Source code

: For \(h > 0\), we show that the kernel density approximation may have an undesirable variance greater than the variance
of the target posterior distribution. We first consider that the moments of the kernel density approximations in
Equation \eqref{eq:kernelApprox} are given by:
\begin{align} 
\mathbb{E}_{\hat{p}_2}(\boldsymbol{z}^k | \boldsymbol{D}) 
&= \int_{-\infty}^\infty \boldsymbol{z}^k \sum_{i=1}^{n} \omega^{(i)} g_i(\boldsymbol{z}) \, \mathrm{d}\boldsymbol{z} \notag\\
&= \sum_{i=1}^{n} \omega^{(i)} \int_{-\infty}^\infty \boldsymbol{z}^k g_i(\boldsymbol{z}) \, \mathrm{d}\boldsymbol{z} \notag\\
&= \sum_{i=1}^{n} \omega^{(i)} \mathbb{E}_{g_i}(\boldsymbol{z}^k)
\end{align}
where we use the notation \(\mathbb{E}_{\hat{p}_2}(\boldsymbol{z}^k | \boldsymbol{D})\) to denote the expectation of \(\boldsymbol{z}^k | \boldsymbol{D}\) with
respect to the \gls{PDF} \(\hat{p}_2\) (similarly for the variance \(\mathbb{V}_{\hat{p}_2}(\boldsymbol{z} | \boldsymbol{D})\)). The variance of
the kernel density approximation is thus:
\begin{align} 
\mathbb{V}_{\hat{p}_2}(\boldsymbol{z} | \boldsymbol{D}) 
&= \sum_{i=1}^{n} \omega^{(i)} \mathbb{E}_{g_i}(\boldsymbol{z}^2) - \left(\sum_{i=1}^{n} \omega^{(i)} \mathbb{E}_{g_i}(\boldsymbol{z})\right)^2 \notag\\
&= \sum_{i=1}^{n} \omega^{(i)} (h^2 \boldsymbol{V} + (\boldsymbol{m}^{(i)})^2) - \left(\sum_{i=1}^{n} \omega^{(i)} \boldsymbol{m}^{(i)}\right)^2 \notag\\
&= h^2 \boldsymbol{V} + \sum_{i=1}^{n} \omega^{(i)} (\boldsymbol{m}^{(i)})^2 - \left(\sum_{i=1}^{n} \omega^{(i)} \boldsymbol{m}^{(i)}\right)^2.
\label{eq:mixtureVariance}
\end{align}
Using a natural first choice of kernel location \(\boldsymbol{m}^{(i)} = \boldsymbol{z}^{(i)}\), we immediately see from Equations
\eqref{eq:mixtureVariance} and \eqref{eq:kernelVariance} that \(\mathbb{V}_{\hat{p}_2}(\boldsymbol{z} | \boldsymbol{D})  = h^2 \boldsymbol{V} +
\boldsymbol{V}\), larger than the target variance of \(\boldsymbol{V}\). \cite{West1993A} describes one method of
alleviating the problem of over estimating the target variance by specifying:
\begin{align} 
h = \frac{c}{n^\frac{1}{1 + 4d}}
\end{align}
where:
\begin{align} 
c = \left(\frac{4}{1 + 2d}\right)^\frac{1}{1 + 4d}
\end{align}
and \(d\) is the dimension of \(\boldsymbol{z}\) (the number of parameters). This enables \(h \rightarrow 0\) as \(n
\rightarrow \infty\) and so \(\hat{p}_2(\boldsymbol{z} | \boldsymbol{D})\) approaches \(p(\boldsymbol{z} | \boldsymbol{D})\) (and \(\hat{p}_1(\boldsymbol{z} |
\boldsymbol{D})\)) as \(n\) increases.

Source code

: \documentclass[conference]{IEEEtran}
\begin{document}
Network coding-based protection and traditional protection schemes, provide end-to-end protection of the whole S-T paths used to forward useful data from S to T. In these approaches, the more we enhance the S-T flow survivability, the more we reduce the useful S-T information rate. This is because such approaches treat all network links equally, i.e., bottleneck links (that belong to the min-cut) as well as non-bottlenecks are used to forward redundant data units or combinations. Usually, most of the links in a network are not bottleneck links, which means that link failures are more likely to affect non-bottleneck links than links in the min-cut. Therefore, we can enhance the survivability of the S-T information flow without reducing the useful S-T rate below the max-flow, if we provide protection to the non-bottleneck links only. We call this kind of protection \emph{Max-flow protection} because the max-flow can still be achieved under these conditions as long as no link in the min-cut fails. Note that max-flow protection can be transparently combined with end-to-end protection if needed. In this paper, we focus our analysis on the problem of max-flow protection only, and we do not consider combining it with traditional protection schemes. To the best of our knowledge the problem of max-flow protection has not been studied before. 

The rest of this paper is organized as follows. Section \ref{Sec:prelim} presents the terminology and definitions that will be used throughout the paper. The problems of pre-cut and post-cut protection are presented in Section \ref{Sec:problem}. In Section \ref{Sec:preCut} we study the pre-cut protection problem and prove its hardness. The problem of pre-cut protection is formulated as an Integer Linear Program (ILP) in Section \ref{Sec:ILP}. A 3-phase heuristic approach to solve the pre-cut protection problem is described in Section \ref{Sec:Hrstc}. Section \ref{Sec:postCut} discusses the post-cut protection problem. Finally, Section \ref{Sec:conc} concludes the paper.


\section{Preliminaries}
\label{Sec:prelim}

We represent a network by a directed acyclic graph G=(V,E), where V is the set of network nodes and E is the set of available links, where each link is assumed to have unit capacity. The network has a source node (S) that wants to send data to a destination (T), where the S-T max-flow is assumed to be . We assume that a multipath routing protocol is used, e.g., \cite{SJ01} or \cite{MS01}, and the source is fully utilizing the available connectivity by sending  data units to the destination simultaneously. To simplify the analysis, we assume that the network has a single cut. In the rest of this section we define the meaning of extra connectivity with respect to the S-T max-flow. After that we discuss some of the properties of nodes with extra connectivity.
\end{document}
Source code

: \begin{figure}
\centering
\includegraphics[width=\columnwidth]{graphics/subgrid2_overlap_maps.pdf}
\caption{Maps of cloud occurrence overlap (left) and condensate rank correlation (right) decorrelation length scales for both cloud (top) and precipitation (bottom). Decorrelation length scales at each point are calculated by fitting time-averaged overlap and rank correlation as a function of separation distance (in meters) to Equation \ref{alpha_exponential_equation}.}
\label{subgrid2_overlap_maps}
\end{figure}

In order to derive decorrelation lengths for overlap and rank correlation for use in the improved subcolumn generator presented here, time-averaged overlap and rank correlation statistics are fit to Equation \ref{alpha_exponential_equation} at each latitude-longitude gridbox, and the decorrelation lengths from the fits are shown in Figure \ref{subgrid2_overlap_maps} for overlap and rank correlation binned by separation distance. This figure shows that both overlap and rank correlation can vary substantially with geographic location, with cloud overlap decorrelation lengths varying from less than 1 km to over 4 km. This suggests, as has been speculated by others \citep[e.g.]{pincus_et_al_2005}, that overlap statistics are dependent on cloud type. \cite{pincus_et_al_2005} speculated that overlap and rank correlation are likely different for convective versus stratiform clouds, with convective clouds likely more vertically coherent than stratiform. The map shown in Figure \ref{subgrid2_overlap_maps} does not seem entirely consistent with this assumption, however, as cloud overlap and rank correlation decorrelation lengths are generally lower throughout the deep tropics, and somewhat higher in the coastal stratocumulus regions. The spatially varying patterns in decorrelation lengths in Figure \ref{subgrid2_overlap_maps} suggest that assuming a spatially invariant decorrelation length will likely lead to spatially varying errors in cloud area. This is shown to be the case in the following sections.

TASK BRIEF: Please work out how many lines of the data include the string "notag" and reply with the number alone.

ANSWER SECTION: 4